Overall, on the “Corruption Risk Report Card,” Kansas received a letter grade of “C,” ranking it ninth among the states. Journalist Peter Hancock wrote the story for Kansas, opening with “Kansas has a history of enacting major reforms in the wake of scandals. But in the absence of any major uproar, the state is often inclined to leave things as they are, even though there may be significant weaknesses in laws meant to ensure transparency and accountability.”

One area in which Kansas rated low is in “Public Access to Information.” Kansas received a letter grade of “C” in this area. Hancock wrote: “On paper, Kansas has a fairly extensive law, known as the Kansas Open Records Act, or KORA, that is meant to ensure public access to official government records. But enforcement of the measure is left largely to the discretion of the state attorney general and local prosecutors who, according to interviews with researchers and media professionals, may be reluctant to take action. The only other option for citizens seeking records is to file civil lawsuits at their own expense.”

Drilling down to more detail illustrates the discrepancy between what Kansas law says, and what actually happens in practice. On the question “Do citizens have a legal right of access to information?” Kansas received a score of 100 percent.

But on the important question “Is the right of access to information effective?” investigators gave Kansas a grade of 47 percent.
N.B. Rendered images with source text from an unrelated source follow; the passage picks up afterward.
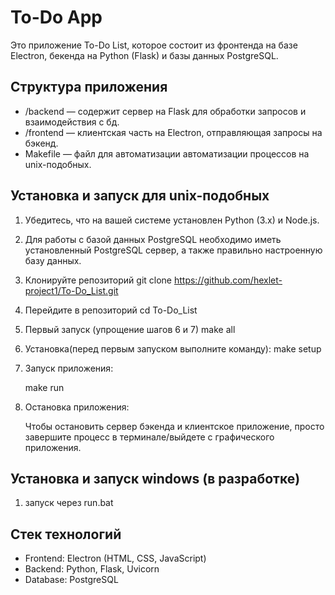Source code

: # To-Do App

Это приложение To-Do List, которое состоит из фронтенда на базе Electron, бекенда на Python (Flask) и базы данных PostgreSQL.

## Структура приложения

* /backend — содержит сервер на Flask для обработки запросов и взаимодействия с бд.
* /frontend — клиентская часть на Electron, отправляющая запросы на бэкенд.
* Makefile — файл для автоматизации автоматизации процессов на unix-подобных.

## Установка и запуск для unix-подобных
1. Убедитесь, что на вашей системе установлен Python (3.x) и Node.js.

2. Для работы с базой данных PostgreSQL необходимо иметь установленный PostgreSQL сервер, а также правильно настроенную базу данных.

3. Клонируйте репозиторий
   git clone https://github.com/hexlet-project1/To-Do_List.git

4. Перейдите в репозиторий
   cd To-Do_List

5. Первый запуск (упрощение шагов 6 и 7)
   make all
  
6. Установка(перед первым запуском выполните команду):
   make setup

7. Запуск приложения:
  
   make run

8. Остановка приложения:

   Чтобы остановить сервер бэкенда и клиентское приложение, просто завершите процесс в терминале/выйдете с графического приложения.

## Установка и запуск windows (в разработке)
1. запуск через run.bat

## Стек технологий

* Frontend: Electron (HTML, CSS, JavaScript)
* Backend: Python, Flask, Uvicorn
* Database: PostgreSQL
Averaging these two scores might produce a letter grade of “C.” But looking at more detail reveals why Kansas is often ranked very low in the more important measure of actual access to records.

Drilling down farther, Kansas rated very low on these measures: “In practice, citizens can resolve appeals to access to information requests within a reasonable time period,” “In practice, citizens can resolve appeals to information requests at a reasonable cost,” “In practice, when necessary, the agency that monitors the application of access to information laws and regulations independently initiates investigations,” and “In practice, when necessary, the agency that monitors the application of access to information laws and regulations imposes penalties on offenders.” The last measure received a score of zero percent.

Those who have followed the struggle to have Wichita quasi-public agencies follow the Kansas Open Records Act shouldn’t be surprised by Kansas’ low score on the actual application of this important law.